* _WORK INSTRUCTION_
Set down the data again word for word. Skip any pictures.

* _DATA FOR REVIEW_
■ ■ ■ ■
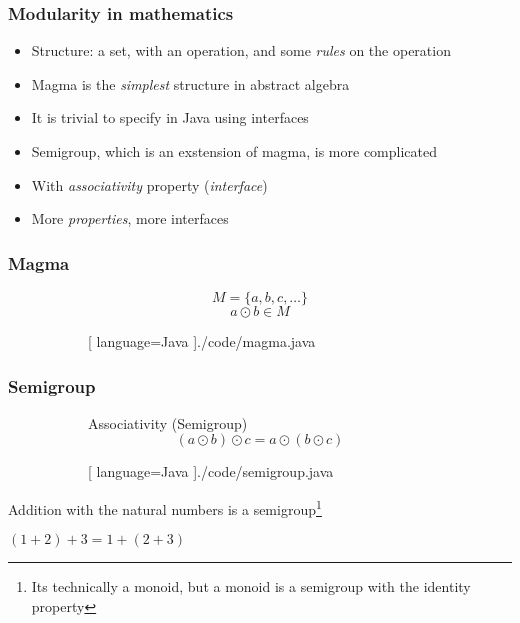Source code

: \begin{frame}
  \frametitle{Modularity in mathematics}
  \begin{itemize}
    \item Structure: a set, with an operation, and some \textit{rules} on the
    operation
    \item Magma is the \textit{simplest} structure in abstract algebra
    \item It is trivial to specify in Java using interfaces
    \item Semigroup, which is an exstension of magma, is more complicated
    \item With \textit{associativity} property (\textit{interface})
    \item More \textit{properties}, more interfaces
  \end{itemize}
\end{frame}

\begin{frame}
  \frametitle{Magma}
  \begin{figure}[H]
    \begin{subfigure}[h]{0.45\textwidth}
      \begin{equation}
        M = \{ a, b, c, \dots \}
      \end{equation}
      \begin{equation}
        a \odot b \in M
      \end{equation}
    \end{subfigure}
    \hfill
    \begin{subfigure}[h]{0.45\textwidth}
      \begin{center}
      
      [ language=Java
      ]{./code/magma.java}
  \end{center}
    \end{subfigure}
  \end{figure}
\end{frame}

\hidelogo

\begin{frame}
  \frametitle{Semigroup}
  \begin{figure}[H]
    \begin{subfigure}[h]{0.45\textwidth}
      Associativity (Semigroup)
      \begin{equation}
        (a \odot b) \odot c = a \odot (b \odot c)
      \end{equation}
    \end{subfigure}
    \hfill
    \begin{subfigure}[h]{0.45\textwidth}
      \begin{center}
        
        [ language=Java
        ]{./code/semigroup.java}
      \end{center}
    \end{subfigure}
  \end{figure}
  Addition with the natural numbers is a semigroup\footnote{Its technically a monoid, but a monoid is a semigroup with the identity property}
      \begin{center}
        $(1 + 2) + 3 = 1 + (2 + 3)$
      \end{center}
\end{frame}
■ ■ ■ ■
* _TASK RESPONSE_
Source code

: \begin{frame}
  \frametitle{Modularity in mathematics}
  \begin{itemize}
    \item Structure: a set, with an operation, and some \textit{rules} on the
    operation
    \item Magma is the \textit{simplest} structure in abstract algebra
    \item It is trivial to specify in Java using interfaces
    \item Semigroup, which is an exstension of magma, is more complicated
    \item With \textit{associativity} property (\textit{interface})
    \item More \textit{properties}, more interfaces
  \end{itemize}
\end{frame}

\begin{frame}
  \frametitle{Magma}
  \begin{figure}[H]
    \begin{subfigure}[h]{0.45\textwidth}
      \begin{equation}
        M = \{ a, b, c, \dots \}
      \end{equation}
      \begin{equation}
        a \odot b \in M
      \end{equation}
    \end{subfigure}
    \hfill
    \begin{subfigure}[h]{0.45\textwidth}
      \begin{center}
      
      [ language=Java
      ]{./code/magma.java}
  \end{center}
    \end{subfigure}
  \end{figure}
\end{frame}

\hidelogo

\begin{frame}
  \frametitle{Semigroup}
  \begin{figure}[H]
    \begin{subfigure}[h]{0.45\textwidth}
      Associativity (Semigroup)
      \begin{equation}
        (a \odot b) \odot c = a \odot (b \odot c)
      \end{equation}
    \end{subfigure}
    \hfill
    \begin{subfigure}[h]{0.45\textwidth}
      \begin{center}
        
        [ language=Java
        ]{./code/semigroup.java}
      \end{center}
    \end{subfigure}
  \end{figure}
  Addition with the natural numbers is a semigroup\footnote{Its technically a monoid, but a monoid is a semigroup with the identity property}
      \begin{center}
        $(1 + 2) + 3 = 1 + (2 + 3)$
      \end{center}
\end{frame}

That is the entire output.